(TASK INPUT)
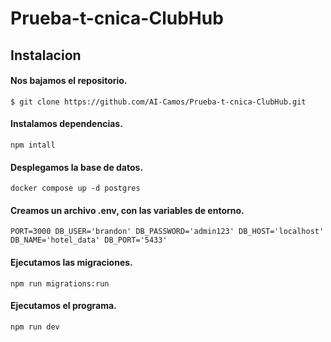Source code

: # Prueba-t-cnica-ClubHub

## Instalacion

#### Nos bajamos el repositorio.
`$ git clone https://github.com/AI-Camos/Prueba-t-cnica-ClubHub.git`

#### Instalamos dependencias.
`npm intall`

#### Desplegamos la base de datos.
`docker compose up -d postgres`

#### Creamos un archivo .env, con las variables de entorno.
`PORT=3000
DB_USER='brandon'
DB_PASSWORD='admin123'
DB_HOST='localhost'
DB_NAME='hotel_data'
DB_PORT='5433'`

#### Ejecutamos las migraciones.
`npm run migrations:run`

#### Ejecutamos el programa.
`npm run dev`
(End TASK INPUT)
(TASK INPUT)
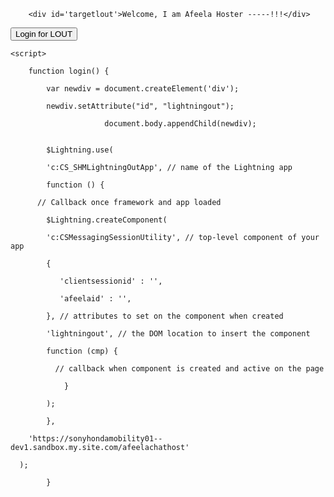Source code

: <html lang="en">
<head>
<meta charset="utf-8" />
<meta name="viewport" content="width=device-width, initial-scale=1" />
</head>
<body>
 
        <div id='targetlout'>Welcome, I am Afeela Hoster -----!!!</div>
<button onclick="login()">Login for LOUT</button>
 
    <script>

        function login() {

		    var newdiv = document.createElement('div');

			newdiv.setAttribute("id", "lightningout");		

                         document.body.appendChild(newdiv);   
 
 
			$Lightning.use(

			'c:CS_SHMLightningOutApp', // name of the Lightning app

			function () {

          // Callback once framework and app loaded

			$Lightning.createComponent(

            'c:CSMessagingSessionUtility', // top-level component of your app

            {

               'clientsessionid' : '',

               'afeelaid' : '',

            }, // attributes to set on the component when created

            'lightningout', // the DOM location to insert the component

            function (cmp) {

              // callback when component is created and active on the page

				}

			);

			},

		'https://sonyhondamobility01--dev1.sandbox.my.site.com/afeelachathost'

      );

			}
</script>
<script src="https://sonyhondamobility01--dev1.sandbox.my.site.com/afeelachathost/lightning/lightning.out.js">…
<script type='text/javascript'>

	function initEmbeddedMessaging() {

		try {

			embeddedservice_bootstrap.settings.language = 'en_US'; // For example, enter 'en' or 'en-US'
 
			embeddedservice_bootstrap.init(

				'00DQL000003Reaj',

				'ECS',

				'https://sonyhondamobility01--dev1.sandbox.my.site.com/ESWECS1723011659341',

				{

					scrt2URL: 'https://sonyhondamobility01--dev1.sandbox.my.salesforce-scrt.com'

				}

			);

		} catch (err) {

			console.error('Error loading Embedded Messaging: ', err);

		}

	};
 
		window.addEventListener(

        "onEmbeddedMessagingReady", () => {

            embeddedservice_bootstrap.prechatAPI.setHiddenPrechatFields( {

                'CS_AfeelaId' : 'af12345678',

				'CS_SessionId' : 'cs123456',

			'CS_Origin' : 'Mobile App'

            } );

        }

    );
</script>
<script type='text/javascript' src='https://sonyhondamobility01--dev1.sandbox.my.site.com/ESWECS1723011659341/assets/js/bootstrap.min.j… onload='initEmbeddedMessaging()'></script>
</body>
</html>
(End TASK INPUT)
# WORK REQUIRED
What lines above mention "when"? Copy each one.

# EXPECTED ANSWER
            }, // attributes to set on the component when created
              // callback when component is created and active on the page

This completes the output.